Bezwaarschrift tegen dwangbevel inzake schadevergoedingsmaatregel

In deze zaak heeft de rechtbank Haarlem op 22 december 2011 uitspraak gedaan over een bezwaarschrift dat was ingediend tegen een dwangbevel van het Centraal Justitieel Incassobureau (CJIB). Het dwangbevel, gedateerd 23 december 2010, was uitgevaardigd omdat de veroordeelde, die een schadevergoedingsmaatregel van € 1.218,00 had opgelegd gekregen, deze ondanks meerdere aanmaningen niet had betaald. De veroordeelde had verzocht om een betalingsregeling, waarbij hij aangaf dat hij, gezien zijn financiële situatie, de kans wilde krijgen om het verschuldigde bedrag in termijnen te voldoen.

Tijdens de openbare zitting op 24 november 2011 was de veroordeelde niet aanwezig, maar de officier van justitie, mr. M. Kubbinga, was wel aanwezig. De officier van justitie stelde dat de veroordeelde meerdere kansen had gekregen om het bedrag te voldoen, maar dit telkens had nagelaten. De rechtbank oordeelde dat het bezwaarschrift ontvankelijk was, ondanks dat het was ingediend voordat er goederen in beslag waren genomen, en dat de inhoud van het bezwaarschrift onvoldoende zwaarwegend was om de veroordeelde alsnog de kans te geven het bedrag te betalen.

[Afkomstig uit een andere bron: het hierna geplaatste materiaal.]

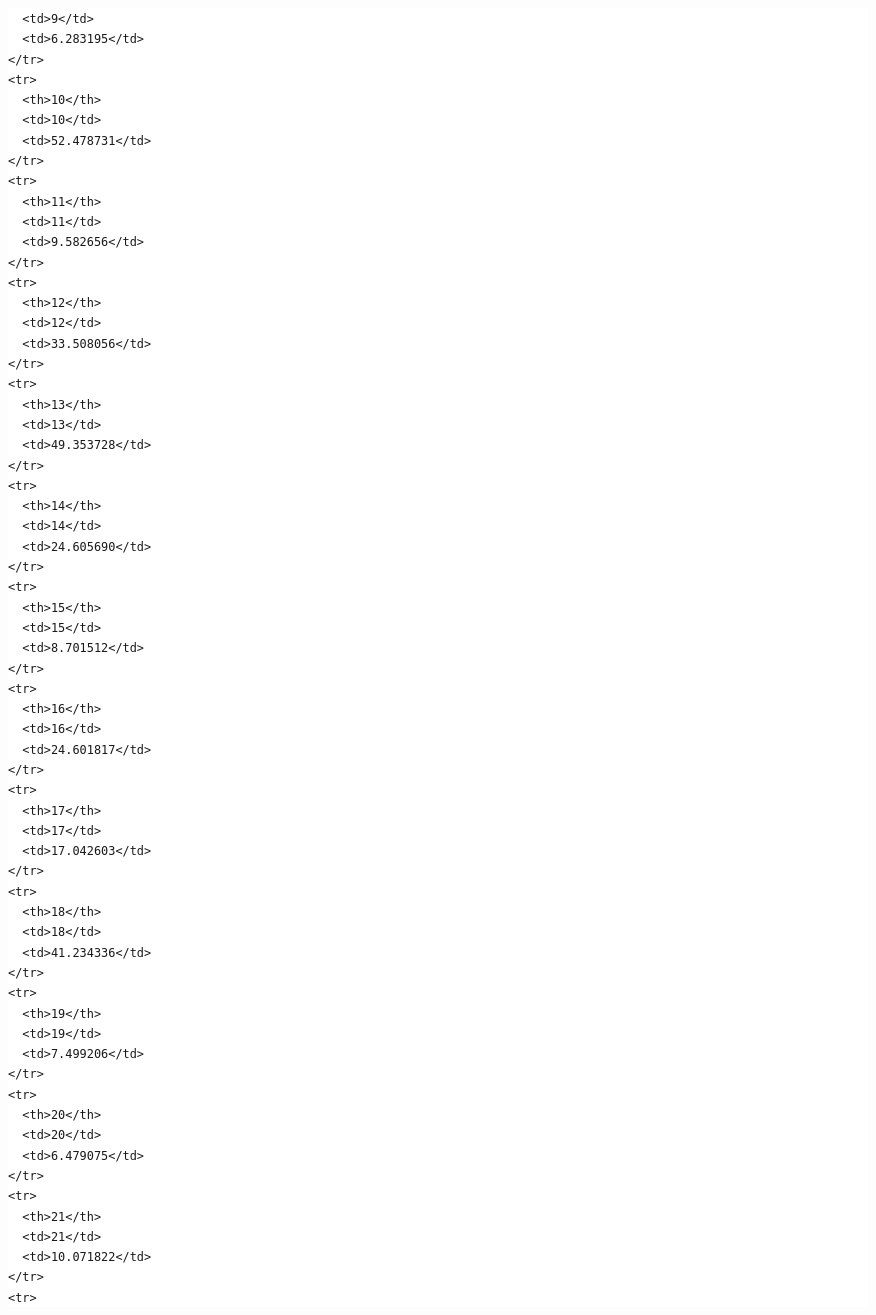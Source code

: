       <td>9</td>
      <td>6.283195</td>
    </tr>
    <tr>
      <th>10</th>
      <td>10</td>
      <td>52.478731</td>
    </tr>
    <tr>
      <th>11</th>
      <td>11</td>
      <td>9.582656</td>
    </tr>
    <tr>
      <th>12</th>
      <td>12</td>
      <td>33.508056</td>
    </tr>
    <tr>
      <th>13</th>
      <td>13</td>
      <td>49.353728</td>
    </tr>
    <tr>
      <th>14</th>
      <td>14</td>
      <td>24.605690</td>
    </tr>
    <tr>
      <th>15</th>
      <td>15</td>
      <td>8.701512</td>
    </tr>
    <tr>
      <th>16</th>
      <td>16</td>
      <td>24.601817</td>
    </tr>
    <tr>
      <th>17</th>
      <td>17</td>
      <td>17.042603</td>
    </tr>
    <tr>
      <th>18</th>
      <td>18</td>
      <td>41.234336</td>
    </tr>
    <tr>
      <th>19</th>
      <td>19</td>
      <td>7.499206</td>
    </tr>
    <tr>
      <th>20</th>
      <td>20</td>
      <td>6.479075</td>
    </tr>
    <tr>
      <th>21</th>
      <td>21</td>
      <td>10.071822</td>
    </tr>
    <tr>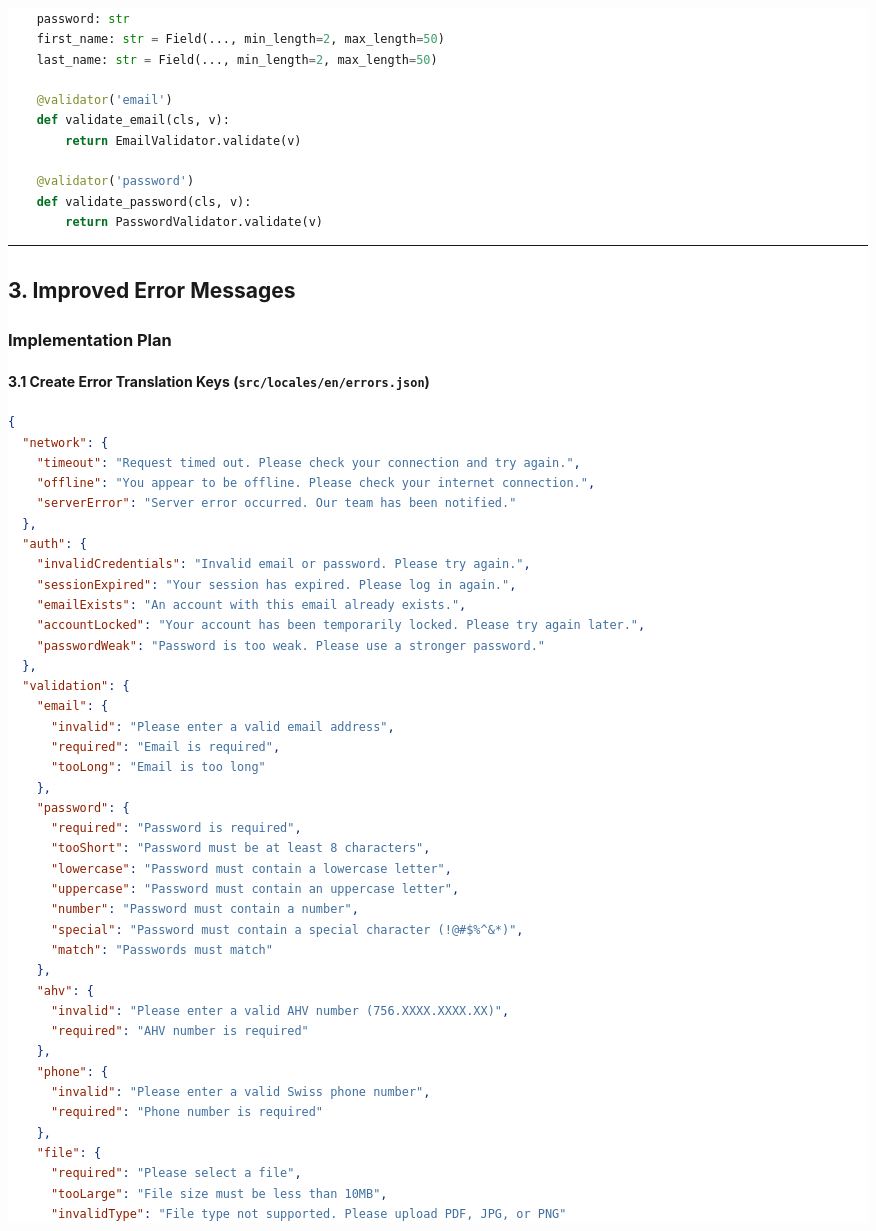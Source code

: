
 ```python
    password: str
    first_name: str = Field(..., min_length=2, max_length=50)
    last_name: str = Field(..., min_length=2, max_length=50)

    @validator('email')
    def validate_email(cls, v):
        return EmailValidator.validate(v)

    @validator('password')
    def validate_password(cls, v):
        return PasswordValidator.validate(v)
```

---

## 3. Improved Error Messages

### Implementation Plan

#### 3.1 Create Error Translation Keys (`src/locales/en/errors.json`)

```json
{
  "network": {
    "timeout": "Request timed out. Please check your connection and try again.",
    "offline": "You appear to be offline. Please check your internet connection.",
    "serverError": "Server error occurred. Our team has been notified."
  },
  "auth": {
    "invalidCredentials": "Invalid email or password. Please try again.",
    "sessionExpired": "Your session has expired. Please log in again.",
    "emailExists": "An account with this email already exists.",
    "accountLocked": "Your account has been temporarily locked. Please try again later.",
    "passwordWeak": "Password is too weak. Please use a stronger password."
  },
  "validation": {
    "email": {
      "invalid": "Please enter a valid email address",
      "required": "Email is required",
      "tooLong": "Email is too long"
    },
    "password": {
      "required": "Password is required",
      "tooShort": "Password must be at least 8 characters",
      "lowercase": "Password must contain a lowercase letter",
      "uppercase": "Password must contain an uppercase letter",
      "number": "Password must contain a number",
      "special": "Password must contain a special character (!@#$%^&*)",
      "match": "Passwords must match"
    },
    "ahv": {
      "invalid": "Please enter a valid AHV number (756.XXXX.XXXX.XX)",
      "required": "AHV number is required"
    },
    "phone": {
      "invalid": "Please enter a valid Swiss phone number",
      "required": "Phone number is required"
    },
    "file": {
      "required": "Please select a file",
      "tooLarge": "File size must be less than 10MB",
      "invalidType": "File type not supported. Please upload PDF, JPG, or PNG"
```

De rechtbank verklaarde het bezwaarschrift ongegrond, waarmee het dwangbevel in stand bleef. De uitspraak benadrukte dat de veroordeelde niet had gereageerd op eerdere voorstellen voor een betalingsregeling en dat de omstandigheden niet voldoende waren om een uitzondering te maken op de verplichting tot betaling. De rechtbank bevestigde dat de procedure correct was gevolgd en dat de beslissing in overeenstemming was met de wetgeving, met name artikel 575 van het Wetboek van Strafvordering.

Uitspraak

RECHTBANK HAARLEM
Sector Strafrecht
Locatie Haarlem
Enkelvoudige raadkamer
Registratienummer: 11/91
Parketnummer: 15/700292-09
Uitspraakdatum: 22 december 2011
Beschikking (art. 575 Sv)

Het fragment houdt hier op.